You Have the Right to Hold or Waive a Preliminary Exam.
Schmierlaw can Advise You Whether to Waive or Hold the Exam
If you are charged with a felony it starts in District Court, where you are entitled to a preliminary exam where the Court must find Probable Cause that a crime was committed and Probable Cause to believe you committed the crime. If Probable Cause is found, then the case will be bound over to Circuit Court. When a case is "Bound Over" it means that the lower court believes you may have committed the crime and is sending the case to Circuit Court which will decide this case.
While every individual accused of a felony has the right under Michigan law to hold the exam, sometimes, holding the exam might not be the best thing to do. At Schmierlaw. we will examine the facts of the case, weigh what strategic advantage, if any, will be gained by holding the exam, and closely consider if holding the exam will negatively affect your case. At Schmierlaw, we have the experience to examine the facts and aggressively fight for your rights.
The decision to have a preliminary exam is generally up to the defendant, however in some instances the prosecutor or the judge may demand that a preliminary exam be conducted. This is especially true in child abuse or spousal abuse cases where the prosecutor wants to preserve testimony.

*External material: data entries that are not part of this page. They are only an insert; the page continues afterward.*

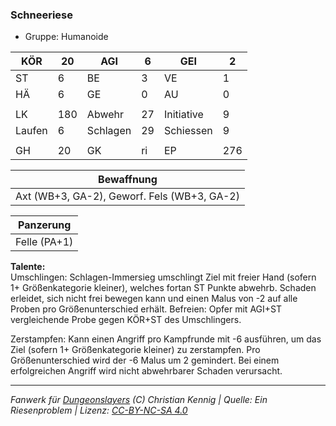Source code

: ### Schneeriese  
- Gruppe: Humanoide  

| KÖR | 20 | AGI | 6 | GEI | 2 |
| --- | --- | --- | --- | --- | --- |
| ST | 6 | BE | 3 | VE | 1 |
| HÄ | 6 | GE | 0 | AU | 0 |
|  |  |  |  |  |  |
| LK | 180 | Abwehr | 27 | Initiative | 9 |
| Laufen | 6 | Schlagen | 29 | Schiessen | 9 |
|  |  |  |  |  |  |
| GH | 20 | GK | ri | EP | 276 |


| Bewaffnung |
| --- |
| Axt (WB+3, GA-2), Geworf. Fels (WB+3, GA-2) |


| Panzerung |
| --- |
| Felle (PA+1) |


**Talente:**  
Umschlingen: Schlagen-Immersieg umschlingt Ziel mit freier Hand (sofern 1+ Größenkategorie kleiner), welches fortan ST Punkte abwehrb. Schaden erleidet, sich nicht frei bewegen kann und einen Malus von -2 auf alle Proben pro Größenunterschied erhält. Befreien: Opfer mit AGI+ST vergleichende Probe gegen KÖR+ST des Umschlingers.

Zerstampfen: Kann einen Angriff pro Kampfrunde mit -6 ausführen, um das Ziel (sofern 1+ Größenkategorie kleiner) zu zerstampfen. Pro Größenunterschied wird der -6 Malus um 2 gemindert. Bei einem erfolgreichen Angriff wird nicht abwehrbarer Schaden verursacht.





___
*Fanwerk für [Dungeonslayers](https://www.dungeonslayers.net/) (C) Christian Kennig | Quelle: Ein Riesenproblem | Lizenz: [CC-BY-NC-SA 4.0](https://creativecommons.org/licenses/by-nc-sa/4.0/deed.de)*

At the exam, the Defense typically does not call witnesses. On the other hand, the prosecution will present their witnesses to show that there is probable cause to believe that a crime was committed and that the defendant might have committed the crime. The burden of proof is "probable cause" which, if you could measure it, is 51% certain. In contrast, at a trial, the prosecutor must prove that you committed the crime "beyond a reasonable doubt" which is about 98% certain. And where at a trial, the jury makes the decision or the judge in a bench trial, in a preliminary exam, the judge listens to the prosecutor's evidence and makes the decision. Obviously, at 51%, it does not take much evidence for the judge to bind the case over to Circuit Court.

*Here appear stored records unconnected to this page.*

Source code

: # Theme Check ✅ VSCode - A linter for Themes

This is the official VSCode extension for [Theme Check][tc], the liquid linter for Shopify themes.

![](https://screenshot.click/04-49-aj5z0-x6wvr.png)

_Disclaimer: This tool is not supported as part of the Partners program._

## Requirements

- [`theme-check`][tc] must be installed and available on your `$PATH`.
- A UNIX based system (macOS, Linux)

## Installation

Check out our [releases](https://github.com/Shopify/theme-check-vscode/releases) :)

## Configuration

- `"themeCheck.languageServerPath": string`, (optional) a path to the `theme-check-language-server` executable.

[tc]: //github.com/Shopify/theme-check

Some of the factors to consider is how much evidence is against you and whether you want the evidence on the record. For instance, I had a case where the defendant was accused of carjacking. Before I was retained, he demanded a preliminary exam. The defendant was a drug addict who asked a friend to pick him up and when the friend did, demanded his friend drive him to a drug house. When the friend refused, the defendant threatened him with violence and took the car. At the preliminary exam, the friend, who was still angry about the incident, testified as to what happened and the case was bound over to Circuit Court. A few weeks later, the friend decided that he really did not want to testify against the defendant and said he never felt the defendant would have actually hurt him. Unfortunately, his testimony was on the record and could be used to impeach him if he changed his story, In this case, it probably would have been better to waive the exam.

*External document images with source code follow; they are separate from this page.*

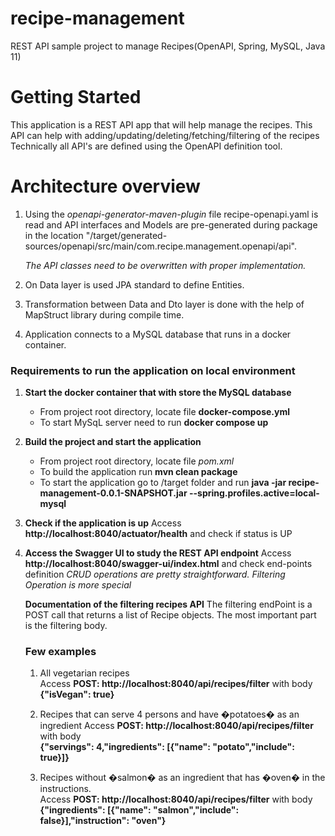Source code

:# recipe-management
REST API sample project to manage Recipes(OpenAPI, Spring, MySQL, Java 11)

# Getting Started
This application is a REST API app that will help manage the recipes.
This API can help with adding/updating/deleting/fetching/filtering of the recipes
Technically all API's are defined using the OpenAPI definition tool. 

# Architecture overview
1. Using the *openapi-generator-maven-plugin* file recipe-openapi.yaml is read and API interfaces and Models
are pre-generated during package in the location "/target/generated-sources/openapi/src/main/com.recipe.management.openapi/api".

   *The API classes need to be overwritten with proper implementation.*

2. On Data layer is used JPA standard to define Entities.

3. Transformation between Data and Dto layer is done with the help of MapStruct library during compile time.

4. Application connects to a MySQL database that runs in a docker container.

### Requirements to run the application on local environment
1. **Start the docker container that with store the MySQL database**
    * From project root directory, locate file **docker-compose.yml**
    * To start MySqL server need to run **docker compose up**

2. **Build the project and start the application**
    * From project root directory, locate file *pom.xml*
    * To build the application run **mvn clean package**
    * To start the application go to /target folder and run **java -jar recipe-management-0.0.1-SNAPSHOT.jar --spring.profiles.active=local-mysql**
   
3. **Check if the application is up**
   Access **http://localhost:8040/actuator/health** and check if status is UP

4. **Access the Swagger UI to study the REST API endpoint**
   Access **http://localhost:8040/swagger-ui/index.html** and check end-points definition
   *CRUD operations are pretty straightforward. Filtering Operation is more special*
   
   **Documentation of the filtering recipes API**
   The filtering endPoint is a POST call that returns a list of Recipe objects. 
   The most important part is the filtering body.

   ### Few examples
   1. All vegetarian recipes<br>
      Access **POST: http://localhost:8040/api/recipes/filter** with body<br>
      **{"isVegan": true}**

   2. Recipes that can serve 4 persons and have �potatoes� as an ingredient
      Access **POST: http://localhost:8040/api/recipes/filter** with body <br>
      **{"servings": 4,"ingredients": [{"name": "potato","include": true}]}**
   
   3. Recipes without �salmon� as an ingredient that has �oven� in the instructions.<br>
      Access **POST: http://localhost:8040/api/recipes/filter** with body<br>
      **{"ingredients": [{"name": "salmon","include": false}],"instruction": "oven"}**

In some situations, the Prosecutor may not allow you to waive the Preliminary Exam. Generally this happens when there is a witness who the Prosecutor wants to question and preserve that testimony for a later trial, if necessary. Usually the charges against the accused involve domestic violence, some sort of sex crime, or other situations where the Prosecutor feels that a witness will change their mind. So while your attorney may advise you to waive the exam because he doesn't want testimony on the record that could be used at trial, the Prosecutor may have other ideas and demand the exam be held
If you waive the exam, you will not get another opportunity to have another. Typically the prosecutor at the District Court level does not have the ability to negotiate a plea deal so if the case against you is strong or you are in jail, it may be better to move the case to Circuit Court as quickly as possible so you can talk with a prosecutor who will really be involved in this case. If the case against you is weak or you want to hear the evidence against you, it may be a good idea to hold the exam and let the judge decide if there is probable cause. The thing to consider is whether you want this testimony on the record because whatever is said at the exam, can be used later if you decide to go to trial. An experienced attorney can advise you but ultimately the choice is yours.